作品情報
- 原題:Conclave
- 製作年:2024年
- 上映時間:120分
- 製作国:アメリカ・イギリス合作
- 配給:キノフィルムズ
- 劇場公開日:2025年3月20日(日本)
- 監督:エドワード・ベルガー
- 原作:ロバート・ハリス
- 出演:レイフ・ファインズ、スタンリー・トゥッチ、ジョン・リスゴー、イザベラ・ロッセリーニ ほか
- ジャンル:宗教スリラー/心理ドラマ/政治サスペンス
全世界14億人以上の信徒を持つカトリック教会。その頂点であるローマ教皇が逝去し、新たな教皇を選出する「コンクラーベ」が開かれる。密室で行われる極秘の投票、うごめく陰謀、交錯する正義と欲望。

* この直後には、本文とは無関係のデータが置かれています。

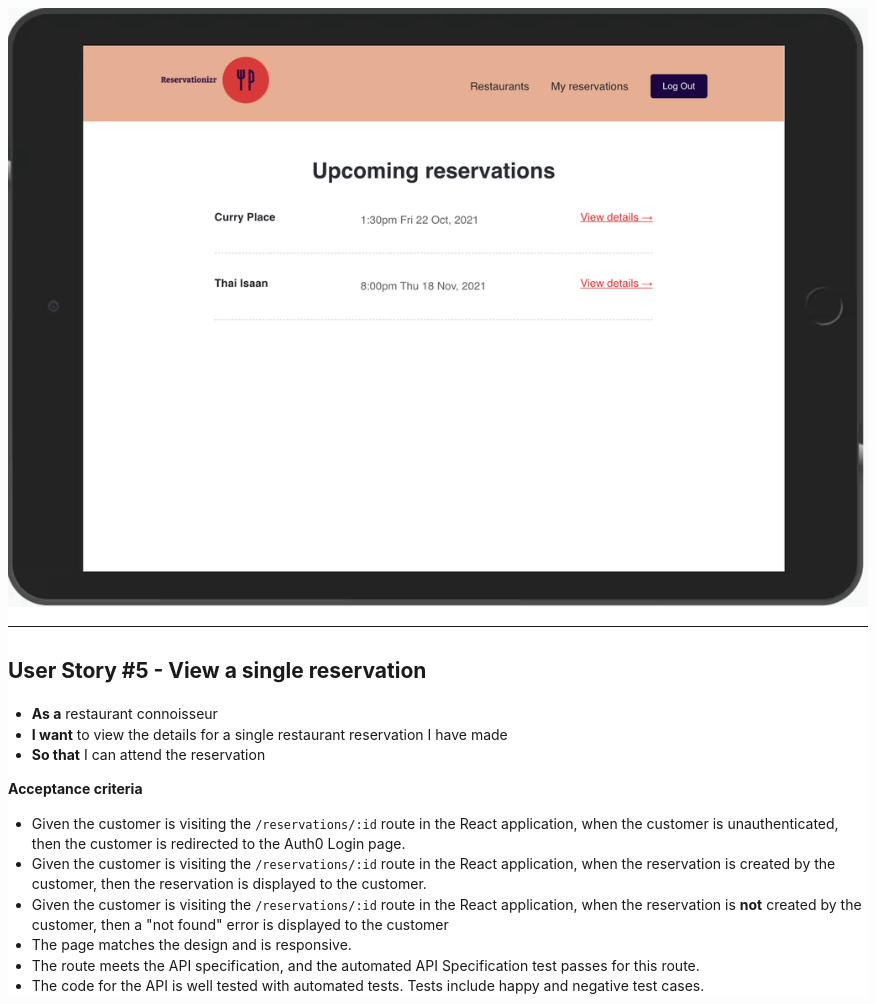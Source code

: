 ![design](docs/design/design-reservations-read-tablet.png)

---

## User Story #5 - View a single reservation

- **As a** restaurant connoisseur
- **I want** to view the details for a single restaurant reservation I have made
- **So that** I can attend the reservation

**Acceptance criteria**

- Given the customer is visiting the `/reservations/:id` route in the React application, when the customer is unauthenticated, then the customer is redirected to the Auth0 Login page.
- Given the customer is visiting the `/reservations/:id` route in the React application, when the reservation is created by the customer, then the reservation is displayed to the customer.
- Given the customer is visiting the `/reservations/:id` route in the React application, when the reservation is **not** created by the customer, then a "not found" error is displayed to the customer
- The page matches the design and is responsive.
- The route meets the API specification, and the automated API Specification test passes for this route.
- The code for the API is well tested with automated tests. Tests include happy and negative test cases.
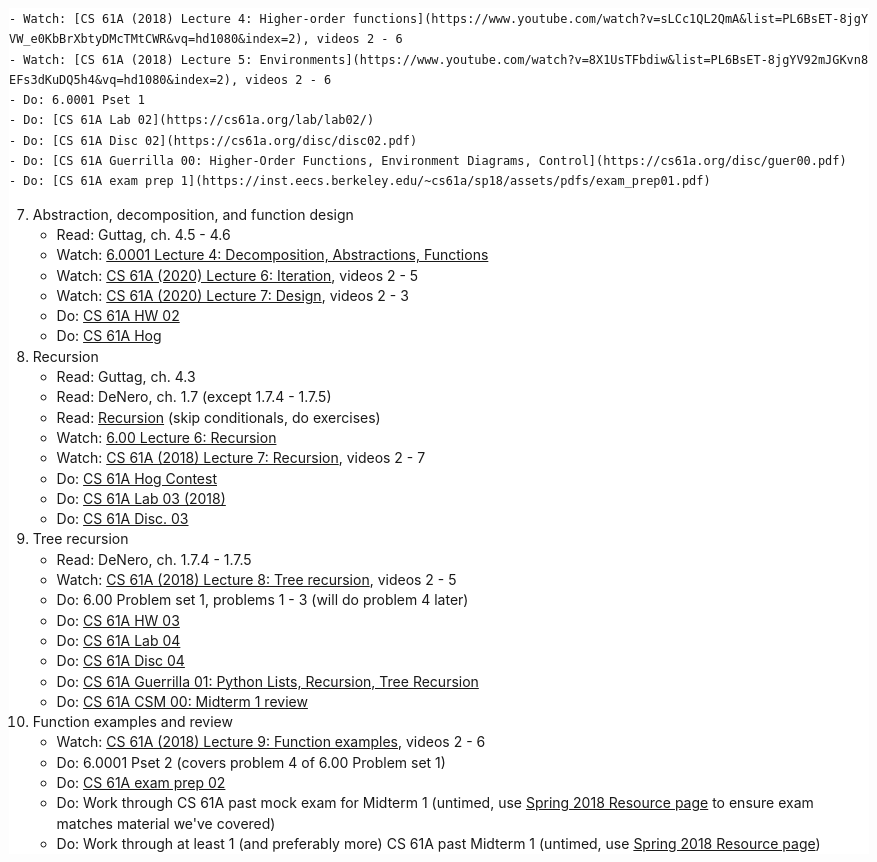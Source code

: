     - Watch: [CS 61A (2018) Lecture 4: Higher-order functions](https://www.youtube.com/watch?v=sLCc1QL2QmA&list=PL6BsET-8jgYVW_e0KbBrXbtyDMcTMtCWR&vq=hd1080&index=2), videos 2 - 6
    - Watch: [CS 61A (2018) Lecture 5: Environments](https://www.youtube.com/watch?v=8X1UsTFbdiw&list=PL6BsET-8jgYV92mJGKvn8EFs3dKuDQ5h4&vq=hd1080&index=2), videos 2 - 6
    - Do: 6.0001 Pset 1
    - Do: [CS 61A Lab 02](https://cs61a.org/lab/lab02/)
    - Do: [CS 61A Disc 02](https://cs61a.org/disc/disc02.pdf)
    - Do: [CS 61A Guerrilla 00: Higher-Order Functions, Environment Diagrams, Control](https://cs61a.org/disc/guer00.pdf)
    - Do: [CS 61A exam prep 1](https://inst.eecs.berkeley.edu/~cs61a/sp18/assets/pdfs/exam_prep01.pdf)
7. Abstraction, decomposition, and function design
    - Read: Guttag, ch. 4.5 - 4.6
    - Watch: [6.0001 Lecture 4: Decomposition, Abstractions, Functions](https://ocw.mit.edu/courses/electrical-engineering-and-computer-science/6-0001-introduction-to-computer-science-and-programming-in-python-fall-2016/lecture-videos/lecture-4-decomposition-abstraction-and-functions/)
    - Watch: [CS 61A (2020) Lecture 6: Iteration](https://www.youtube.com/watch?v=QIh6CyrWhvw&list=PL6BsET-8jgYVRJyVPwYcpYDHS2T36ELml&index=2), videos 2 - 5
    - Watch: [CS 61A (2020) Lecture 7: Design](https://www.youtube.com/watch?v=TC_JcE42R2s&list=PL6BsET-8jgYUTs_JCU3Zz8KBcF-X3P4Ds&index=5), videos 2 - 3
    - Do: [CS 61A HW 02](https://cs61a.org/hw/hw02/)
    - Do: [CS 61A Hog](https://cs61a.org/proj/hog/)
8. Recursion
    - Read: Guttag, ch. 4.3
    - Read: DeNero, ch. 1.7 (except 1.7.4 - 1.7.5)
    - Read: [Recursion](http://greenteapress.com/thinkpython2/html/thinkpython2006.html) (skip conditionals, do exercises)
    - Watch: [6.00 Lecture 6: Recursion](https://ocw.mit.edu/courses/electrical-engineering-and-computer-science/6-00sc-introduction-to-computer-science-and-programming-spring-2011/unit-1/lecture-6-recursion/)
    - Watch: [CS 61A (2018) Lecture 7: Recursion](https://www.youtube.com/watch?v=1zF75dYpCHo&list=PL6BsET-8jgYXF2TzAQRQeaZwhp-9DfE1r&vq=hd1080), videos 2 - 7
    - Do: [CS 61A Hog Contest](https://cs61a.org/proj/hog_contest/)
    - Do: [CS 61A Lab 03 (2018)](https://inst.eecs.berkeley.edu/~cs61a/sp18/lab/lab03/)
    - Do: [CS 61A Disc. 03](https://cs61a.org/lab/lab02/)
9. Tree recursion
    - Read: DeNero, ch. 1.7.4 - 1.7.5
    - Watch: [CS 61A (2018) Lecture 8: Tree recursion](https://www.youtube.com/watch?v=VYYkJ1OLXBw&list=PL6BsET-8jgYWRZL52UCDPQeuarzmd58Xo&index=2), videos 2 - 5
    - Do: 6.00 Problem set 1, problems 1 - 3 (will do problem 4 later)
    - Do: [CS 61A HW 03](https://cs61a.org/hw/hw03/)
    - Do: [CS 61A Lab 04](https://cs61a.org/lab/lab04/)
    - Do: [CS 61A Disc 04](https://cs61a.org/disc/disc04.pdf)
    - Do: [CS 61A Guerrilla 01: Python Lists, Recursion, Tree Recursion](https://cs61a.org/disc/guer01.pdf)
    - Do: [CS 61A CSM 00: Midterm 1 review](https://inst.eecs.berkeley.edu/~cs61a/sp18/assets/pdfs/mentor00.pdf)
10. Function examples and review
    - Watch: [CS 61A (2018) Lecture 9: Function examples](https://www.youtube.com/watch?v=bi_2gAetCiI&list=PL6BsET-8jgYVg0YNlIeajft-CawFSgHp9&index=2), videos 2 - 6
    - Do: 6.0001 Pset 2 (covers problem 4 of 6.00 Problem set 1)
    - Do: [CS 61A exam prep 02](https://inst.eecs.berkeley.edu/~cs61a/sp18/assets/pdfs/exam_prep02.pdf)
    - Do: Work through CS 61A past mock exam for Midterm 1 (untimed, use [Spring 2018 Resource page](https://inst.eecs.berkeley.edu/~cs61a/sp18/resources.html) to ensure exam matches material we've covered)
    - Do: Work through at least 1 (and preferably more) CS 61A past Midterm 1 (untimed, use [Spring 2018 Resource page](https://inst.eecs.berkeley.edu/~cs61a/sp18/resources.html))
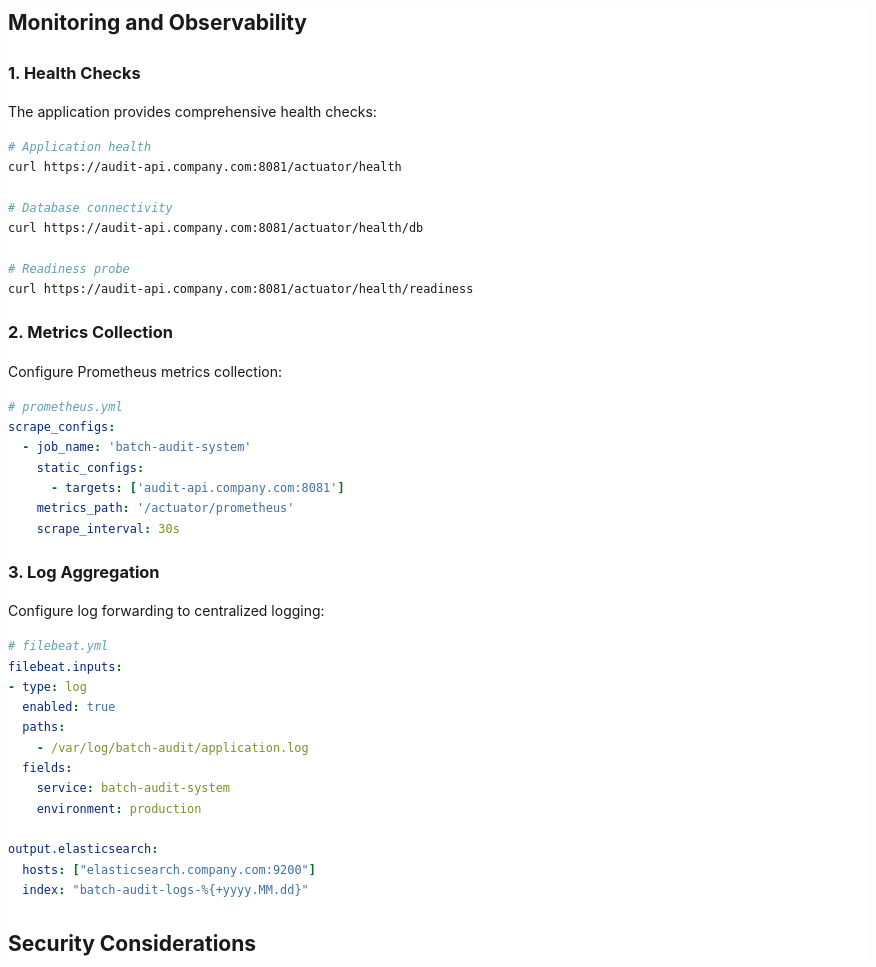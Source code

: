 ## Monitoring and Observability

### 1. Health Checks

The application provides comprehensive health checks:

```bash
# Application health
curl https://audit-api.company.com:8081/actuator/health

# Database connectivity
curl https://audit-api.company.com:8081/actuator/health/db

# Readiness probe
curl https://audit-api.company.com:8081/actuator/health/readiness
```

### 2. Metrics Collection

Configure Prometheus metrics collection:

```yaml
# prometheus.yml
scrape_configs:
  - job_name: 'batch-audit-system'
    static_configs:
      - targets: ['audit-api.company.com:8081']
    metrics_path: '/actuator/prometheus'
    scrape_interval: 30s
```

### 3. Log Aggregation

Configure log forwarding to centralized logging:

```yaml
# filebeat.yml
filebeat.inputs:
- type: log
  enabled: true
  paths:
    - /var/log/batch-audit/application.log
  fields:
    service: batch-audit-system
    environment: production

output.elasticsearch:
  hosts: ["elasticsearch.company.com:9200"]
  index: "batch-audit-logs-%{+yyyy.MM.dd}"
```

## Security Considerations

枢機卿ローレンスは、バチカンを揺るがすある秘密に触れてしまう――。
静かな気づきの3行サマリ
- 密室の静寂の中で、人間の本性と信仰の本質があぶり出される
- 「正しさ」とは何か?という問いが、思った以上に自分に向かってくる
- 祈りと政治が重なったとき、人は何を基準に“選ぶ”のか
感想|“正しさ”の名のもとに始まる排除の構造
この映画を観ながら、わたしの中にずっとあったのは「これ、どこかで見たことある」という既視感だった。
教皇という世界的なリーダーを決める重大な儀式のはずなのに、そこに漂っていたのは静かで陰湿な“攻防”だった。
野心のある者が、他者を静かに潰そうとする。 その動きに気づいた者は、黙ってはいられない。 防御のふりをした攻撃が始まり、言葉にならない空気の中で、ひとり、またひとりと排除されていく。
信仰も、祈りも、神の意志も、口では語られているけれど。 その奥にあるのは、「自分の正しさを通したい」という、むき出しのエゴだった。
これがバチカンで行われていることとは思えない。 でも、どこにでも起こっていることだとも思う。
会社でも、学校でも、グループでも── 見えないルールのなかで、気づかれないように誰かを“はずす”構造。
誰かの正義は、いつだって誰かにとっての暴力になる。 そのことを、この映画は静かに、でも鋭く描いていた。
密室の中の心理戦、その美しさと怖さ
システィーナ礼拝堂という、世界で最も神聖な空間のはずの場所。 でも、あの密室の中で起きているのは、とても人間的な駆け引きだった。
建築の荘厳さや光の美しさとは裏腹に、 そこで交わされる視線や沈黙には、戦いの匂いが漂っている。
派閥、疑念、計算。 それらすべてが“祈り”という言葉に包まれているのが、皮肉で、どこか悲しかった。
ベニテス枢機卿の存在が問いかけるもの
映画後半、新たに現れたベニテス枢機卿。 彼の“秘密”が明かされたとき、わたしは息をのんだ。
それは、この映画の核心であり、 宗教と人間の本質の“ど真ん中”にある問いだった。
「神は、わたしをこう創られた」
その言葉の前に、人間の偏見や常識はどこまでも小さく見えた。
誰かを排除する理由にされてきた“違い”が、 むしろ選ばれる理由になる可能性。
このラストに、わたしは救われた気がしたし、 同時に、わたし自身の中にある“知らずに抱いていた基準”にも静かに揺さぶられた。
おわりに|「選ぶ」ということは、誰かを排除することなのか
教皇を決めるという壮大なプロセス。 でもそこにあったのは、私たちが日々経験しているような、人と人の“目に見えない力のやりとり”だった。
正しさとはなにか。 信じるとはどういうことか。 選ぶとは、誰を選ばないと決めることなのか。
この映画がくれた問いは、 宗教や信仰だけでなく、わたしたちの暮らしの中にも確かにある問いだった。